Consulente del lavoro

Laureata, ha collaborato con importanti studi di consulenza del lavoro dal 2004. Assiste aziende italiane e internazionali nella gestione delle risorse umane.

Nel contratto di assunzione generalmente deve essere indicato il c.d. periodo di prova ai sensi dell’art. 2096 del Codice Civile, periodo durante il quale il datore di lavoro e il lavoratore hanno la possibilità di conoscersi reciprocamente.

Spesso si sottovaluta l’importanza del patto di prova che è, invece, fondamentale per permettere al dipendente di testare il lavoro offerto e al datore di valutarne le competenze e la professionalità nonché la sua capacità ad integrarsi nell’ambiente aziendale anche rispetto ai colleghi.

Ambito di applicazione e forma

Il periodo di prova può essere inserito in tutte le tipologie di contratto di lavoro subordinato che sia a tempo indeterminato, a termine o di apprendistato, full time o part-time e indipendentemente dalla qualifica di operaio, impiegato, quadro o dirigente.
Perché sia valido, il patto di prova deve risultare per iscritto, avere data antecedente o contestuale a quella di assunzione e deve essere firmato da entrambe le parti.
Le parti possono anche decidere di comune accordo di non inserirlo, ma in questo caso non si potrà applicare la libera recidibilità e l’eventuale licenziamento o dimissioni prima del termine seguono le regole ordinarie.
In caso di rinnovo di un contratto precedente con lo stesso lavoratore, l’eventuale apposizione di una nuova prova è possibile, ma solo per mansioni completamente differenti.

Durata

La contrattazione collettiva stabilisce la durata, in giorni di lavoro effettivo o di calendario, in base al livello di inquadramento e la categoria di appartenenza.
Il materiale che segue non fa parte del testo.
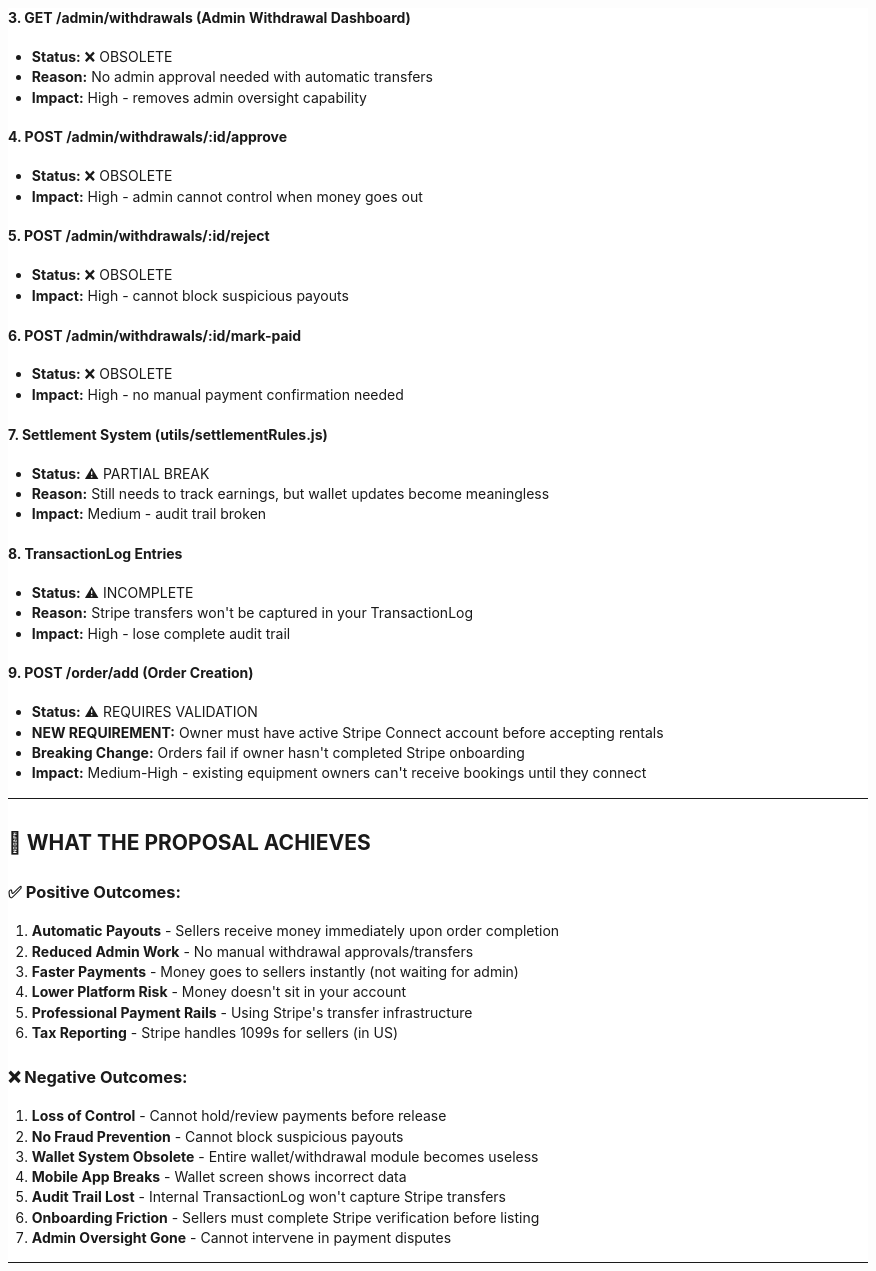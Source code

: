 #### **3. GET /admin/withdrawals (Admin Withdrawal Dashboard)**
- **Status:** ❌ OBSOLETE
- **Reason:** No admin approval needed with automatic transfers
- **Impact:** High - removes admin oversight capability

#### **4. POST /admin/withdrawals/:id/approve**
- **Status:** ❌ OBSOLETE
- **Impact:** High - admin cannot control when money goes out

#### **5. POST /admin/withdrawals/:id/reject**
- **Status:** ❌ OBSOLETE
- **Impact:** High - cannot block suspicious payouts

#### **6. POST /admin/withdrawals/:id/mark-paid**
- **Status:** ❌ OBSOLETE
- **Impact:** High - no manual payment confirmation needed

#### **7. Settlement System (utils/settlementRules.js)**
- **Status:** ⚠️ PARTIAL BREAK
- **Reason:** Still needs to track earnings, but wallet updates become meaningless
- **Impact:** Medium - audit trail broken

#### **8. TransactionLog Entries**
- **Status:** ⚠️ INCOMPLETE
- **Reason:** Stripe transfers won't be captured in your TransactionLog
- **Impact:** High - lose complete audit trail

#### **9. POST /order/add (Order Creation)**
- **Status:** ⚠️ REQUIRES VALIDATION
- **NEW REQUIREMENT:** Owner must have active Stripe Connect account before accepting rentals
- **Breaking Change:** Orders fail if owner hasn't completed Stripe onboarding
- **Impact:** Medium-High - existing equipment owners can't receive bookings until they connect

---

## 🎯 WHAT THE PROPOSAL ACHIEVES

### ✅ Positive Outcomes:
1. **Automatic Payouts** - Sellers receive money immediately upon order completion
2. **Reduced Admin Work** - No manual withdrawal approvals/transfers
3. **Faster Payments** - Money goes to sellers instantly (not waiting for admin)
4. **Lower Platform Risk** - Money doesn't sit in your account
5. **Professional Payment Rails** - Using Stripe's transfer infrastructure
6. **Tax Reporting** - Stripe handles 1099s for sellers (in US)

### ❌ Negative Outcomes:
1. **Loss of Control** - Cannot hold/review payments before release
2. **No Fraud Prevention** - Cannot block suspicious payouts
3. **Wallet System Obsolete** - Entire wallet/withdrawal module becomes useless
4. **Mobile App Breaks** - Wallet screen shows incorrect data
5. **Audit Trail Lost** - Internal TransactionLog won't capture Stripe transfers
6. **Onboarding Friction** - Sellers must complete Stripe verification before listing
7. **Admin Oversight Gone** - Cannot intervene in payment disputes

---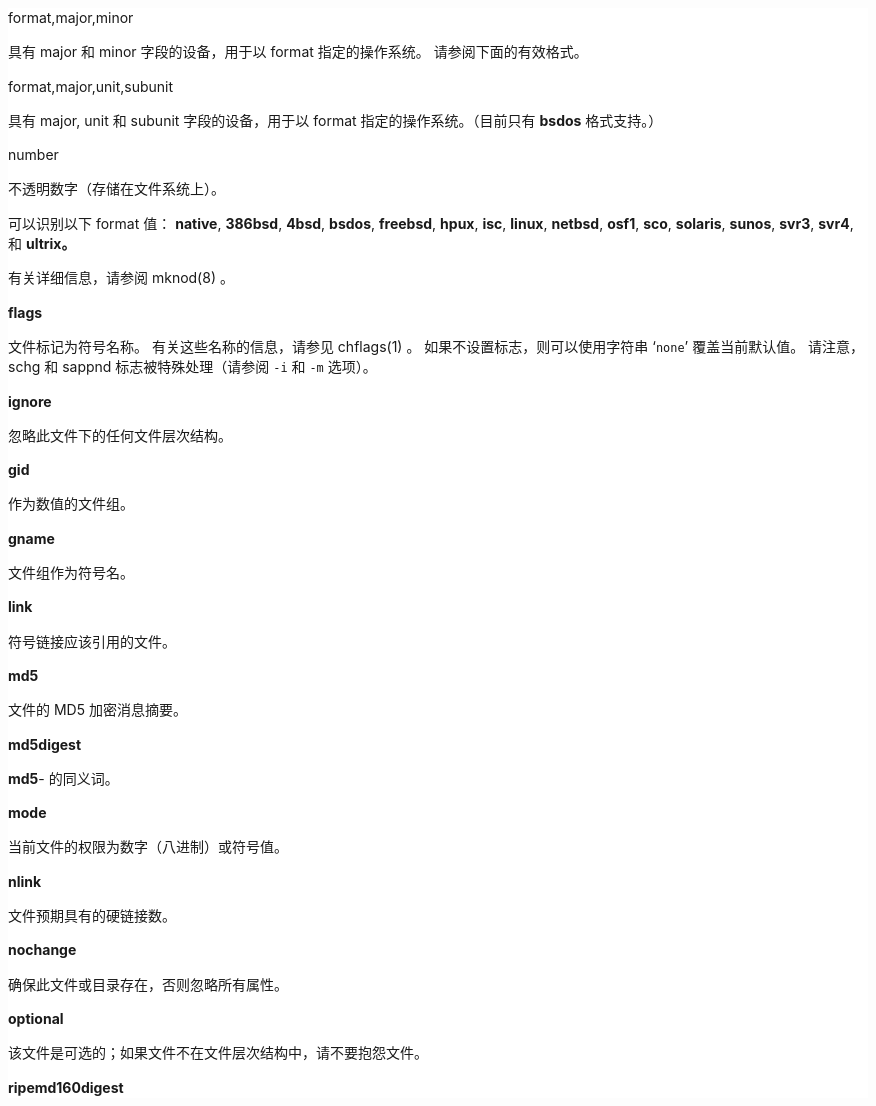 format,major,minor

具有 major 和 minor 字段的设备，用于以 format 指定的操作系统。 请参阅下面的有效格式。

format,major,unit,subunit

具有 major, unit 和 subunit 字段的设备，用于以 format 指定的操作系统。（目前只有 **bsdos** 格式支持。）

number

不透明数字（存储在文件系统上）。

可以识别以下 format 值： **native**, **386bsd**, **4bsd**, **bsdos**, **freebsd**, **hpux**, **isc**, **linux**, **netbsd**, **osf1**, **sco**, **solaris**, **sunos**, **svr3**, **svr4**, 和 **ultrix。**

有关详细信息，请参阅 mknod(8) 。

**flags**

文件标记为符号名称。 有关这些名称的信息，请参见 chflags(1) 。 如果不设置标志，则可以使用字符串 ‘`none`’ 覆盖当前默认值。 请注意， schg 和 sappnd 标志被特殊处理（请参阅 `-i` 和 `-m` 选项）。

**ignore**

忽略此文件下的任何文件层次结构。

**gid**

作为数值的文件组。

**gname**

文件组作为符号名。

**link**

符号链接应该引用的文件。

**md5**

文件的 MD5 加密消息摘要。

**md5digest**

**md5**-
的同义词。

**mode**

当前文件的权限为数字（八进制）或符号值。

**nlink**

文件预期具有的硬链接数。

**nochange**

确保此文件或目录存在，否则忽略所有属性。

**optional**

该文件是可选的；如果文件不在文件层次结构中，请不要抱怨文件。

**ripemd160digest**
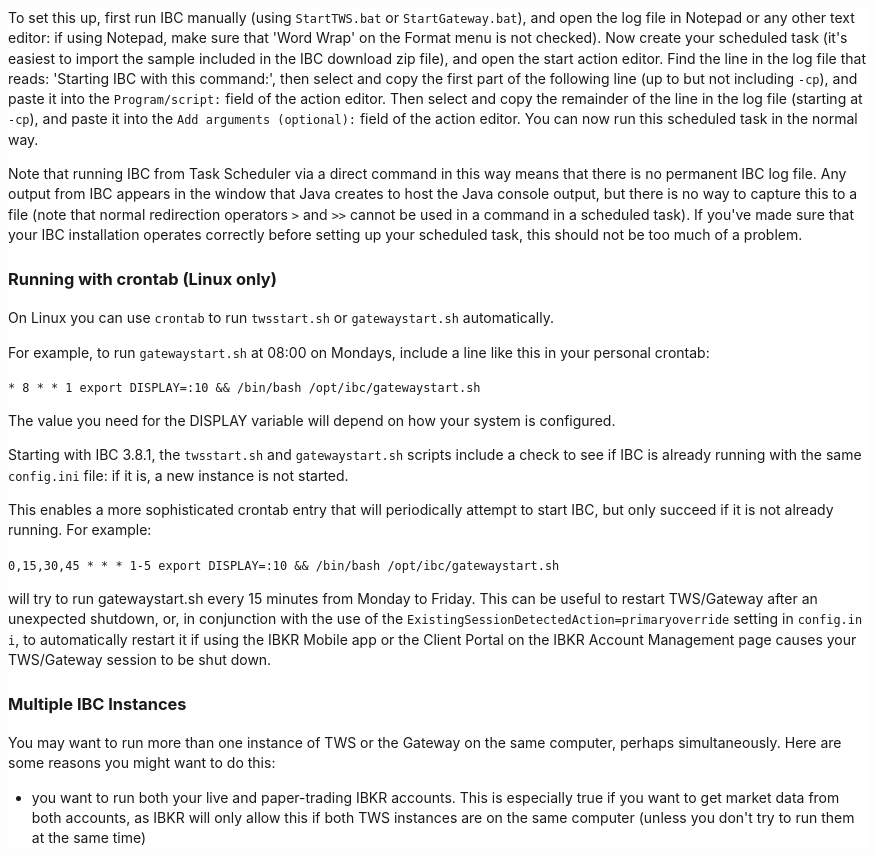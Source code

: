 To set this up, first run IBC manually (using `StartTWS.bat`
or `StartGateway.bat`), and open the log file in Notepad or any other
text editor: if using Notepad, make sure that 'Word Wrap' on the Format menu is
not checked). Now create your scheduled task (it's easiest to import the sample
included in the IBC download zip file), and open the start action editor.
Find the line in the log file that reads: 'Starting IBC with this
command:', then select and copy the first part of the following line (up to but
not including `-cp`), and paste it into the `Program/script:` field of the
action editor. Then select and copy the remainder of the line in the log file
(starting at `-cp`), and paste it into the `Add arguments (optional):` field
of the action editor. You can now run this scheduled task in the normal way.

Note that running IBC from Task Scheduler via a direct command in this way
means that there is no permanent IBC log file. Any output from IBC appears in
the window that Java creates to host the Java console output, but there is no
way to capture this to a file (note that normal redirection operators `>` and
`>>` cannot be used in a command in a scheduled task). If you've made sure
that your IBC installation operates correctly before setting up your scheduled
task, this should not be too much of a problem.

### Running with crontab (Linux only)

On Linux you can use `crontab` to run `twsstart.sh` or `gatewaystart.sh`
automatically.

For example, to run `gatewaystart.sh` at 08:00 on Mondays, include a line like
this in your personal crontab:

`* 8 * * 1 export DISPLAY=:10 && /bin/bash /opt/ibc/gatewaystart.sh`

The value you need for the DISPLAY variable will depend on how your system is
configured.

Starting with IBC 3.8.1, the `twsstart.sh` and `gatewaystart.sh` scripts include
a check to see if IBC is already running with the same `config.ini` file: if it
is, a new instance is not started.

This enables a more sophisticated crontab entry that will periodically attempt
to start IBC, but only succeed if it is not already running. For example:

`0,15,30,45 * * * 1-5 export DISPLAY=:10 && /bin/bash /opt/ibc/gatewaystart.sh`

will try to run gatewaystart.sh every 15 minutes from Monday to Friday. This can
be useful to restart TWS/Gateway after an unexpected shutdown, or, in
conjunction with the use of the `ExistingSessionDetectedAction=primaryoverride`
setting in `config.ini`, to automatically restart it if using the IBKR Mobile
app or the Client Portal on the IBKR Account Management page causes your
TWS/Gateway session to be shut down.

### Multiple IBC Instances

You may want to run more than one instance of TWS or the Gateway on the same
computer, perhaps simultaneously. Here are some reasons you might want to do
this:

- you want to run both your live and paper-trading IBKR accounts. This is
  especially true if you want to get market data from both accounts, as IBKR
  will only allow this if both TWS instances are on the same computer
  (unless you don't try to run them at the same time)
Tuttavia, le parti possono prevedere anche una durata minore, ma non una maggiore in quanto da considerarsi sfavorevole per il dipendente.
La prova può prevedere un periodo minimo garantito e, laddove non venga rispettato, la parte che recede prima della scadenza è tenuta a un risarcimento da concordarsi per iscritto.
Per quanto riguarda i contratti a tempo determinato, il periodo può essere riproporzionato alla durata del contratto individuale e non deve comunque superare la metà della durata del contratto stesso salvo diversa previsione del CCNL.
Il termine può essere posticipato laddove intervengano alcuni eventi come la malattia, l’infortunio, la maternità e le ferie a meno che la contrattazione collettiva non stabilisca altro.
In merito al contenuto, si sottolinea che nel contratto si dovrà specificare la mansione cui il dipendente sarà adibito e le attività oggetto della prova.

Recidibilità e scadenza

Durante il periodo di prova ciascuna delle parti può recedere dal contratto liberamente e cessare il rapporto di lavoro anche in via anticipata.
Non c’è l’obbligo né di fornire una motivazione né tantomeno di dare un preavviso.
Se il lavoratore si dimette prima della scadenza, dovrà inviare una semplice comunicazione scritta al datore.
In caso di mancato superamento della prova, l’onere di dimostrare l’eventuale illegittimità del licenziamento ricade sul dipendente.
Se nessuno recede prima del termine, il rapporto di lavoro prosegue come da contratto e il periodo lavorato si considera nell’anzianità aziendale.

Trattamento economico

Per il periodo lavorato, al dipendente spetta in ogni caso la retribuzione ordinaria, la liquidazione delle mensilità aggiuntive, delle ferie e dei permessi non goduti e il trattamento di fine rapporto.